The latest outbreak of war between Israel and Hamas, the Palestinian militant group that governs the Gaza Strip, has passed the four-month mark.

In the Gaza Strip, at least 30,228 people have been killed and 71,377 others have been wounded by Israeli forces since Oct. 7, according to Gaza's Hamas-controlled Ministry of Health.

In Israel, at least 1,200 people have been killed and 6,900 others have been injured by Hamas and other Palestinian militants since Oct. 7, according to the Israel Defense Forces.

There has also been a surge in violence in the Israeli-occupied West Bank.

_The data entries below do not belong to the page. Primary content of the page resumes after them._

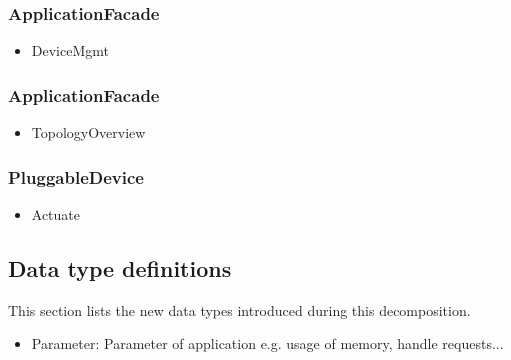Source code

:     \subsubsection{ApplicationFacade}
        \begin{itemize}
            \item DeviceMgmt
        \end{itemize}
    \subsubsection{ApplicationFacade}
        \begin{itemize}
            \item TopologyOverview
        \end{itemize}
    \subsubsection{PluggableDevice}
        \begin{itemize}
            \item Actuate
        \end{itemize}

\subsection{Data type definitions}
    This section lists the new data types introduced during this decomposition.

    \begin{itemize}
        \item Parameter: Parameter of application e.g. usage of memory, handle requests...
    \end{itemize}

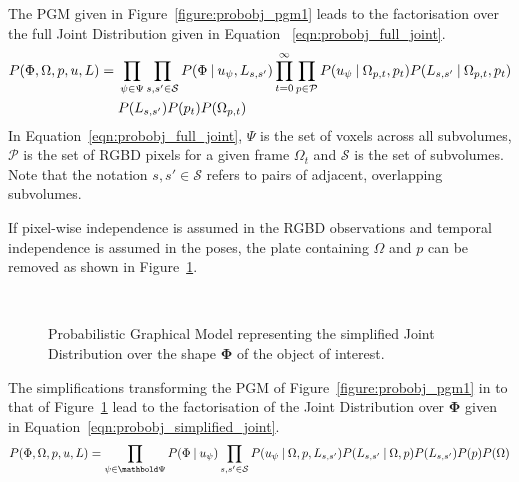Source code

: The PGM given in Figure~\ref{figure:probobj_pgm1} leads to the
factorisation over the full Joint Distribution given in Equation
~\ref{eqn:probobj_full_joint}.
\begin{equation}
  \label{eqn:probobj_full_joint}
  \begin{split}
    P(\Phi, \Omega, p, u, L) ={}&
    \prod_{\psi \in \Psi}\prod_{s, s' \in \mathcal{S}}
    P(\Phi \:\vert\: u_{\psi}, L_{s, s'}) 
    \prod_{t=0}^{\infty}\prod_{p \in \mathcal{P}}
    P(u_{\psi} \:\vert\: \Omega_{p, t}, p_{t})
    P(L_{s, s'} \:\vert\: \Omega_{p, t}, p_{t})\\
    & P(L_{s, s'})P(p_{t})P(\Omega_{p, t})
  \end{split}
\end{equation}
In Equation~\ref{eqn:probobj_full_joint}, \( \Psi \) is the set of voxels
across all subvolumes, \(\mathcal{P}\) is the set of RGBD pixels for a given 
frame \(\Omega_{t}\) and \(\mathcal{S}\) is the set of subvolumes. Note that the 
notation \(s, s' \in \mathcal{S}\) refers to pairs of adjacent, overlapping 
subvolumes.

If pixel-wise independence is assumed in the RGBD observations and temporal
independence is assumed in the poses, the plate containing \( \Omega \) and \(p\) can
be removed as shown in Figure~\ref{figure:probobj_pgm2}.
\begin{figure}[!htbp]
  \centering
  \caption[Probabilistic Object Reconstruction Formulation II]
  {Probabilistic Graphical Model representing the simplified Joint
    Distribution over the shape \(\bm{\Phi}\) of the object of interest.}
~\label{figure:probobj_pgm2}
\end{figure}

The simplifications transforming the PGM of Figure~\ref{figure:probobj_pgm1} in to
that of Figure~\ref{figure:probobj_pgm2} lead to the factorisation of the
Joint Distribution over \(\bm{\Phi}\) given in Equation~\ref{eqn:probobj_simplified_joint}.
\begin{equation}
  \label{eqn:probobj_simplified_joint}
  P(\Phi, \Omega, p, u, L) = 
  \prod_{\psi \in \bm{\Psi}}P(\Phi \given u_{\psi})
  \prod_{s, s' \in \mathcal{S}}P(u_{\psi} \given \Omega, p, L_{s, s'})
  P(L_{s, s'} \given \Omega, p) P(L_{s, s'})P(p)P(\Omega)
\end{equation}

Israeli forces have killed at least 395 people in the territory since Oct. 7, according to the Palestinian Ministry of Health.

The ongoing war began after Hamas-led militants launched an unprecedented incursion into southern Israel from neighboring Gaza via land, sea and air. Scores of people were killed while more than 200 others were taken hostage, according to Israeli authorities. The Israeli military subsequently launched retaliatory airstrikes followed by a ground invasion of Gaza, a 140-square-mile territory where more than 2 million Palestinians have lived under a blockade imposed by Israel and supported by Egypt since Hamas came to power in 2007. Gaza, unlike Israel, has no air raid sirens or bomb shelters.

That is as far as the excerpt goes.